→ Work item: Which lines of the records contain the word "have"? Copy each one.

→ Records for the task:
=-=-=-=-=

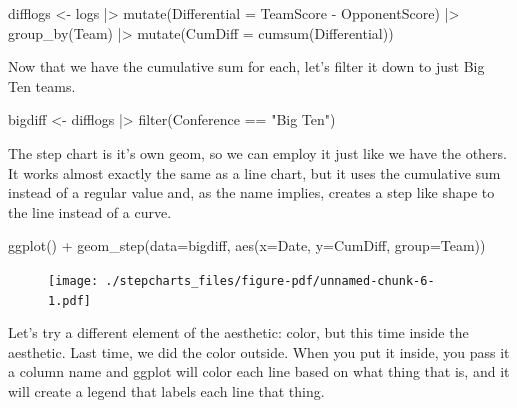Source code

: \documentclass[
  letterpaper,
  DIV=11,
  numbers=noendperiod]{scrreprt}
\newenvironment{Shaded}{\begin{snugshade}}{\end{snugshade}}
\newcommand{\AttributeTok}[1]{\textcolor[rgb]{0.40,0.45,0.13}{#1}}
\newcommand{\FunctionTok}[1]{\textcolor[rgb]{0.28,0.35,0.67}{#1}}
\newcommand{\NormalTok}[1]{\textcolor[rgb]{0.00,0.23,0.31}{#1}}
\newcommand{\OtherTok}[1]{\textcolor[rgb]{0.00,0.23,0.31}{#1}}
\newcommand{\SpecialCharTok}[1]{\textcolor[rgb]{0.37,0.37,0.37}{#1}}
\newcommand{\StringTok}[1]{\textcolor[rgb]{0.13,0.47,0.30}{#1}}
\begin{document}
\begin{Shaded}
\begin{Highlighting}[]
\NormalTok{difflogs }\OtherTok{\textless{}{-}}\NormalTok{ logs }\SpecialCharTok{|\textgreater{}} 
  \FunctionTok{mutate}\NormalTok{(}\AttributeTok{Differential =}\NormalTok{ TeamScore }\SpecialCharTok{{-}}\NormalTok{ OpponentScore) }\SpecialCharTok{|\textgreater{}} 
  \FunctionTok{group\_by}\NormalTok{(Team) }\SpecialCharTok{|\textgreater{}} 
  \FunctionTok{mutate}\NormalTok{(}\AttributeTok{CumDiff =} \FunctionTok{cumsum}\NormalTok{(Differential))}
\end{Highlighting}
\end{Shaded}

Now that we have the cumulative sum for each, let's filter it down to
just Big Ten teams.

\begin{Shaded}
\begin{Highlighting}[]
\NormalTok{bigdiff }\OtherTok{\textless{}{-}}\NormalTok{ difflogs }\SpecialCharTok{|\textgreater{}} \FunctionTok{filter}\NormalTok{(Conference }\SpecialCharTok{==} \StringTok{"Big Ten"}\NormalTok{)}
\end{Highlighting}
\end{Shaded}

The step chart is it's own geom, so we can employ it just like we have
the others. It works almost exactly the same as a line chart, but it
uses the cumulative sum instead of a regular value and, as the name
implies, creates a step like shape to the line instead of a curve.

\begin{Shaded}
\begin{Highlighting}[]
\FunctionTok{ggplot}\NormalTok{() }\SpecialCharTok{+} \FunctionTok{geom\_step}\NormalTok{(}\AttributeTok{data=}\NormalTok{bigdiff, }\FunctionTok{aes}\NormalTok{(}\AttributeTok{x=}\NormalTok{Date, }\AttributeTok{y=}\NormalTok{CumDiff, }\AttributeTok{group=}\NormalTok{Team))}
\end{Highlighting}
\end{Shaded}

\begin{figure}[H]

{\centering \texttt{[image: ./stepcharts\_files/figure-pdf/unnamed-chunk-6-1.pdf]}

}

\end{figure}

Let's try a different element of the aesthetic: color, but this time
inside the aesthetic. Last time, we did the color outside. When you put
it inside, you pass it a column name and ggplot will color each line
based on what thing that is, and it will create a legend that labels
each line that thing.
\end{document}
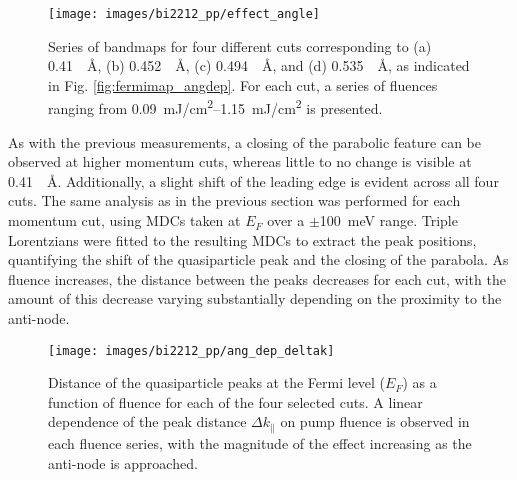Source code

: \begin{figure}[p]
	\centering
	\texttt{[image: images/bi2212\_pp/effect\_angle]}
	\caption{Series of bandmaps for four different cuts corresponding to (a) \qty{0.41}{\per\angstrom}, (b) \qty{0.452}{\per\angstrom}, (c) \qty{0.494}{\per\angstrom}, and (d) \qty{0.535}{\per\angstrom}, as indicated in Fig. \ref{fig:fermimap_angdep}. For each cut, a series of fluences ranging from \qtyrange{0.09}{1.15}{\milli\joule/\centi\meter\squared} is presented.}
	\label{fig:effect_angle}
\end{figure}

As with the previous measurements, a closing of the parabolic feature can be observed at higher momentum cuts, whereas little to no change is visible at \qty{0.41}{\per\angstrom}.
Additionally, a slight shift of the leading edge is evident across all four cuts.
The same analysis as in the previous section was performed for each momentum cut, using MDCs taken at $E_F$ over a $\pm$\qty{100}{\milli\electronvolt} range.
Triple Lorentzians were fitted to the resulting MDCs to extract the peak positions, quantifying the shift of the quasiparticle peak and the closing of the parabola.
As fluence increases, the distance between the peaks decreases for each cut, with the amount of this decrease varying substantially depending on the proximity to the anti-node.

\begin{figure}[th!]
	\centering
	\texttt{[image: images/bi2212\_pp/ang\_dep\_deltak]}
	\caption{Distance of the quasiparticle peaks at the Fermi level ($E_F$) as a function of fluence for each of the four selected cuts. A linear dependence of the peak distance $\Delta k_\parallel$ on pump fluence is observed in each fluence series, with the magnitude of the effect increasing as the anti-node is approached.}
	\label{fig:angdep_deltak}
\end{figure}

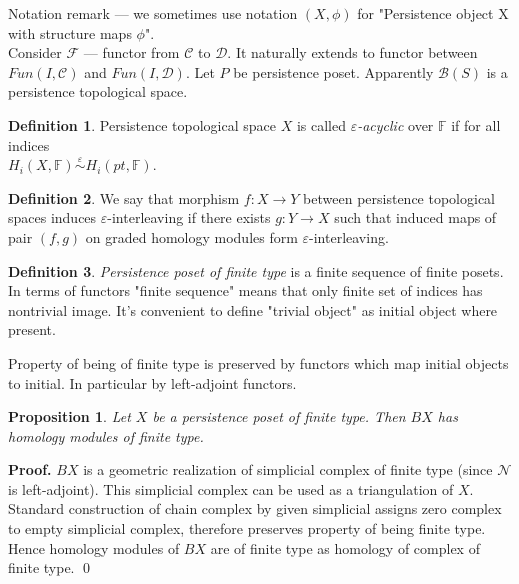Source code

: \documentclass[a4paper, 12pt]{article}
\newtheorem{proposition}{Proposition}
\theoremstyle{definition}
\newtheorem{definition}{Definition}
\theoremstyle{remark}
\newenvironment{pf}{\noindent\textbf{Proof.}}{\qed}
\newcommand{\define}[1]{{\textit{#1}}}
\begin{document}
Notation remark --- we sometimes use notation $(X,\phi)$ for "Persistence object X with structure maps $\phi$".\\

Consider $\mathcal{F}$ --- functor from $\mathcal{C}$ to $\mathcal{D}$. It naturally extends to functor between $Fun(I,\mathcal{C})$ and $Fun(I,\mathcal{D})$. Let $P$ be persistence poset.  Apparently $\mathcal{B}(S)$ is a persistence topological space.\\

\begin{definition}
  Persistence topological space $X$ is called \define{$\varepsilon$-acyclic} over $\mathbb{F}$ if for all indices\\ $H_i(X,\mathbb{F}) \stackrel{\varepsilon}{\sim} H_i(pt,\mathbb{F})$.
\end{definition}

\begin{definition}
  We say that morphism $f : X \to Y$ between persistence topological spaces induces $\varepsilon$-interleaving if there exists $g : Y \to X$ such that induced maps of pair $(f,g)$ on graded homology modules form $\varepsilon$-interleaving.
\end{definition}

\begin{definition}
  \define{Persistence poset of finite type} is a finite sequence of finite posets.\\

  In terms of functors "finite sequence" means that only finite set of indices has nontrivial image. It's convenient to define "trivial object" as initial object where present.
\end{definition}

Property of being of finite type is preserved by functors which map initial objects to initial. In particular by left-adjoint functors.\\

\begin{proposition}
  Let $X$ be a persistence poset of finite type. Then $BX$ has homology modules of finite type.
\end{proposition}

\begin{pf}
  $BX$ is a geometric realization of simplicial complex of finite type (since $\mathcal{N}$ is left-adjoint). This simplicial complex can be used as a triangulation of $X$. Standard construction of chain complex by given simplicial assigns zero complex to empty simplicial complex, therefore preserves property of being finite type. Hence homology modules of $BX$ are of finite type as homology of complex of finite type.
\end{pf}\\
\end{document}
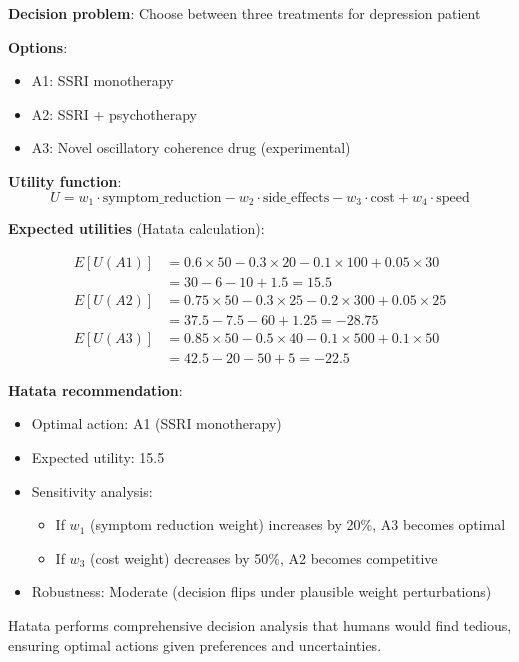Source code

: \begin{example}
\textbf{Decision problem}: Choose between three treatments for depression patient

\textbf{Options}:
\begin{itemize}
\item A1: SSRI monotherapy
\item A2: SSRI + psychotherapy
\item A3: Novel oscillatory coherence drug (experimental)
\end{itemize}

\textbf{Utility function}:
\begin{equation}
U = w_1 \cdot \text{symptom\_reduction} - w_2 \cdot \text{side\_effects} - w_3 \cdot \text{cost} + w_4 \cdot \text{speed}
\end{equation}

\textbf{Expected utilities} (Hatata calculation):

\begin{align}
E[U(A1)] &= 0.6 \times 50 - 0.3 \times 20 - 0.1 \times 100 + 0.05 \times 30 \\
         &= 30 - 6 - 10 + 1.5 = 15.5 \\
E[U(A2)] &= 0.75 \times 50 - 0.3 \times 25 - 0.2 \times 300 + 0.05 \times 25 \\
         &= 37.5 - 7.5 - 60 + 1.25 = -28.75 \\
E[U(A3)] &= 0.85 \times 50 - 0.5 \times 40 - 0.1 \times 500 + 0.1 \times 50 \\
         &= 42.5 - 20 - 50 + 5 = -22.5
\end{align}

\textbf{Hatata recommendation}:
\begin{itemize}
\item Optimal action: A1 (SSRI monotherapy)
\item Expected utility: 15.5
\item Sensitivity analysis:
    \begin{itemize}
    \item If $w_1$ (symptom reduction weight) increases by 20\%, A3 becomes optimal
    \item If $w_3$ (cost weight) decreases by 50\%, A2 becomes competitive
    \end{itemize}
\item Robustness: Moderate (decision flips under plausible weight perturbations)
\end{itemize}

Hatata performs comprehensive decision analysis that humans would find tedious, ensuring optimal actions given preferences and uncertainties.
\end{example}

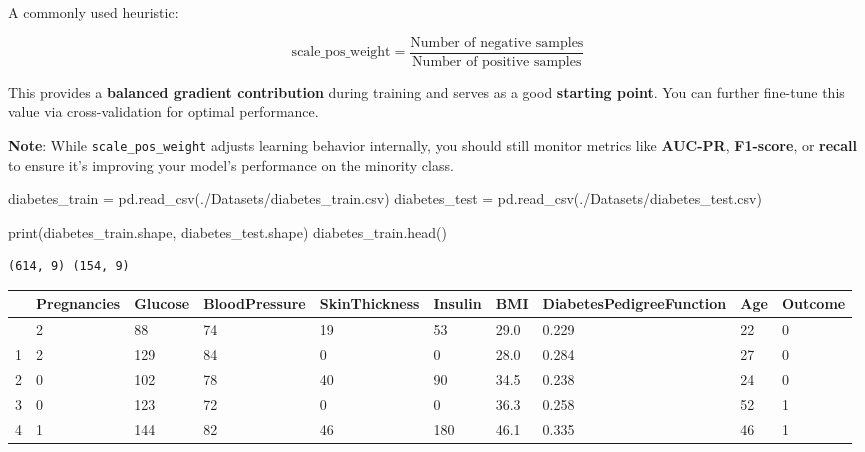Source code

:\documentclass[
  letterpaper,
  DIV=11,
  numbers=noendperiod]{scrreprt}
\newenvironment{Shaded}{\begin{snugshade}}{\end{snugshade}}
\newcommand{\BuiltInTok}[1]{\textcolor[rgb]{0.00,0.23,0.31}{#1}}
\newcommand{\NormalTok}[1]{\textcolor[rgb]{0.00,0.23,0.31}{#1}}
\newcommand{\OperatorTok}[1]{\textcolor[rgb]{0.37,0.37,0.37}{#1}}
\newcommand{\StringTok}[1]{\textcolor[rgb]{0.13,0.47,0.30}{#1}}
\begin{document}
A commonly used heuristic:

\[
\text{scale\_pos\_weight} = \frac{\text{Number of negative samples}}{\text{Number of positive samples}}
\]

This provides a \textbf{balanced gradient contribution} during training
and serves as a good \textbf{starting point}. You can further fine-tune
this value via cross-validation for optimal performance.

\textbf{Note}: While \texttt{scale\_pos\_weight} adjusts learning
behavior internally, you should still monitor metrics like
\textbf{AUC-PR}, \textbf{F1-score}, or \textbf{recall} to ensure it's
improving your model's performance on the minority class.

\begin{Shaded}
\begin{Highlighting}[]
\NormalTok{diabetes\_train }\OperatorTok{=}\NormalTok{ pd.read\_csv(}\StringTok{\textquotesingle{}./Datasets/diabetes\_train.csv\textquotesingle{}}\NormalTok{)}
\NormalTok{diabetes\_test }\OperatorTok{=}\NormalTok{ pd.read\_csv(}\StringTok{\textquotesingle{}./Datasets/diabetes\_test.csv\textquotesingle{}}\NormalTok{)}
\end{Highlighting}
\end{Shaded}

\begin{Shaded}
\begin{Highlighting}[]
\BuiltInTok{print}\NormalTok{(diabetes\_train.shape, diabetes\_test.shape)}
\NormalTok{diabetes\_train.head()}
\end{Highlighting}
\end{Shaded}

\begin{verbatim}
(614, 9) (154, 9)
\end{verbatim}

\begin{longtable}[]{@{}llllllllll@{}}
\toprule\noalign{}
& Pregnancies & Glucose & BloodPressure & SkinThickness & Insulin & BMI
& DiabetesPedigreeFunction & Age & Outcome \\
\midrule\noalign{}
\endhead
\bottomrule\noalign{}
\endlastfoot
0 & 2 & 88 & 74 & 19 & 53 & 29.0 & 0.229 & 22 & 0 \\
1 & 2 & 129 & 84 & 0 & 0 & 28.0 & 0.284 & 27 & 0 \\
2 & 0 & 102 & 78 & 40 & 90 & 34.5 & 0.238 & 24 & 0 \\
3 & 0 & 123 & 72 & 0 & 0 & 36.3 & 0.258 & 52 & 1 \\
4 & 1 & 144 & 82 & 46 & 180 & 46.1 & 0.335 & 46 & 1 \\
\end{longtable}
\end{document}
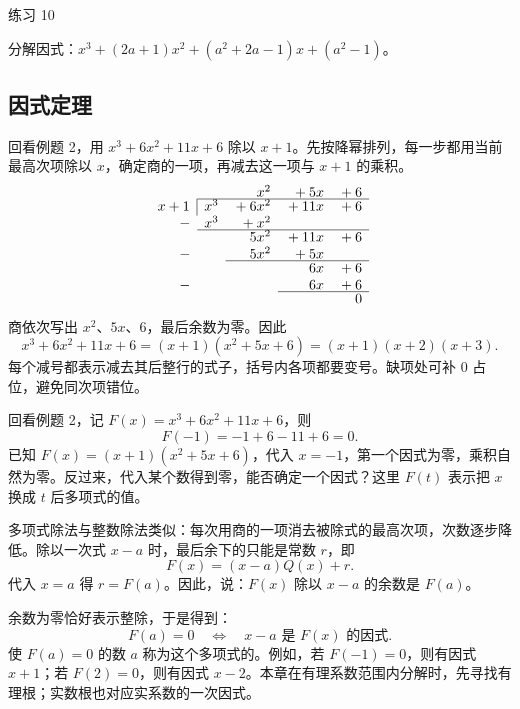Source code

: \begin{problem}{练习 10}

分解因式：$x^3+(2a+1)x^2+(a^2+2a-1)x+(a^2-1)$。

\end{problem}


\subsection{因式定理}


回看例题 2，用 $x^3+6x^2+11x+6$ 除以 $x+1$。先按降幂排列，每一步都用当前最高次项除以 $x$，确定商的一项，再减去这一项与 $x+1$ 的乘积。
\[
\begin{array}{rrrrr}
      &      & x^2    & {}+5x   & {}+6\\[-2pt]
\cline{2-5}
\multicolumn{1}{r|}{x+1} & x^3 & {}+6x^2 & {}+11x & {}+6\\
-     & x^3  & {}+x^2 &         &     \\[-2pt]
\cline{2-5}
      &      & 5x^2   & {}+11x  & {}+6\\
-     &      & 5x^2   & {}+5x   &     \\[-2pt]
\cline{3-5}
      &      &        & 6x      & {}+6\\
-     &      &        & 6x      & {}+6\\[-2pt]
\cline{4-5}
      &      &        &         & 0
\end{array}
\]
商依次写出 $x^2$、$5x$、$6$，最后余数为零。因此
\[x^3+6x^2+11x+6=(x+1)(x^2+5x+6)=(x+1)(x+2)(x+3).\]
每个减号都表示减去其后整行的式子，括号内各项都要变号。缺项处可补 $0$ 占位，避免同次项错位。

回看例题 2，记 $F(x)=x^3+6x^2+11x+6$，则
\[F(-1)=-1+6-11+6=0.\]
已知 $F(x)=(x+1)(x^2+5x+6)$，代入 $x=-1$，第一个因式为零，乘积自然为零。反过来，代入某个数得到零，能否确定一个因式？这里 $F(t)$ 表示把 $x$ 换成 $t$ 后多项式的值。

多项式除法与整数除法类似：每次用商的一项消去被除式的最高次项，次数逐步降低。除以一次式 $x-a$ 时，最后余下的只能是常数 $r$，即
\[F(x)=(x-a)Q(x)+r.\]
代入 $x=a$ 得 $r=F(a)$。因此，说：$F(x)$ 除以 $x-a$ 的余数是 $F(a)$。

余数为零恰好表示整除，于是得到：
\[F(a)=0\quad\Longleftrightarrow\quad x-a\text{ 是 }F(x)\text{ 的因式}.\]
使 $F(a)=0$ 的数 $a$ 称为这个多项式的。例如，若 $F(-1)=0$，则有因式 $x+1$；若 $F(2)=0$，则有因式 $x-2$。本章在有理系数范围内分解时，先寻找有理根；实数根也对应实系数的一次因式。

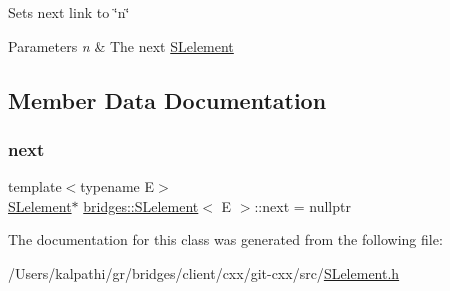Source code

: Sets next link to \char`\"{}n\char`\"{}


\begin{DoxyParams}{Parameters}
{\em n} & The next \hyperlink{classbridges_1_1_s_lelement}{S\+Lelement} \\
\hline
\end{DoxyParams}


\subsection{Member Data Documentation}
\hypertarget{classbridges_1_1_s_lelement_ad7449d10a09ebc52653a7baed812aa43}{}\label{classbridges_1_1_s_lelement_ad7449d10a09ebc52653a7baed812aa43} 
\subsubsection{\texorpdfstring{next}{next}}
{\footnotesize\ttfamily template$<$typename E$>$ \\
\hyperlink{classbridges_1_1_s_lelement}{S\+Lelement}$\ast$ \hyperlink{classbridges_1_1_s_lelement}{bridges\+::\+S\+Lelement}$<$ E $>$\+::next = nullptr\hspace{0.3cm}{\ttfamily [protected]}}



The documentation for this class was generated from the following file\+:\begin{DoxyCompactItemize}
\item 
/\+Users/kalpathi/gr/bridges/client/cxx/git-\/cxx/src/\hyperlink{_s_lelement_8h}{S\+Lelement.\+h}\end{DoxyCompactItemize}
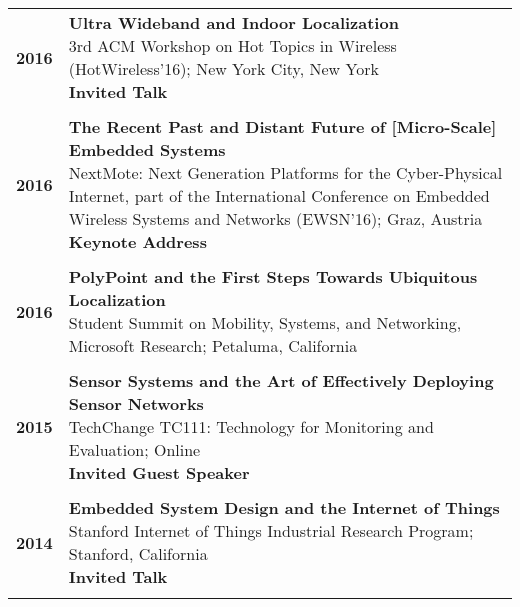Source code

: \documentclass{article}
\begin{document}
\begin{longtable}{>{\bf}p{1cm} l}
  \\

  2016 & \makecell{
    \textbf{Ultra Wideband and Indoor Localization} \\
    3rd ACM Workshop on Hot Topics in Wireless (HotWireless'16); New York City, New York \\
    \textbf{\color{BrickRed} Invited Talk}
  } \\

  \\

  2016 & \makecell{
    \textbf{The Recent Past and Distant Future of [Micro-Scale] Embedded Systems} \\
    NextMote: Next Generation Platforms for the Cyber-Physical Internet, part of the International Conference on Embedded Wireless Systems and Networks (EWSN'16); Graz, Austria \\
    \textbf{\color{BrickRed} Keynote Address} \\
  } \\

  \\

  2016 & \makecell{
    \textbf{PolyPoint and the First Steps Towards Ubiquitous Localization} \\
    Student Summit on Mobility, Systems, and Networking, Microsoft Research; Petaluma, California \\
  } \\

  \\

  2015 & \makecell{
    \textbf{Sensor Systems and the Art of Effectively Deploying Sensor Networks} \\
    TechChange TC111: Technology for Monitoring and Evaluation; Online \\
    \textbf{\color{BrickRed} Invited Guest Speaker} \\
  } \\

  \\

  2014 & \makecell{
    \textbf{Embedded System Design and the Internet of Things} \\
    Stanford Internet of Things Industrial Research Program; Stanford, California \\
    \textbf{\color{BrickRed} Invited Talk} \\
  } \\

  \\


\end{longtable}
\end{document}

=-=-=-=-=

→ Output:
Now that we have the cumulative sum for each, let's filter it down to
The step chart is it's own geom, so we can employ it just like we have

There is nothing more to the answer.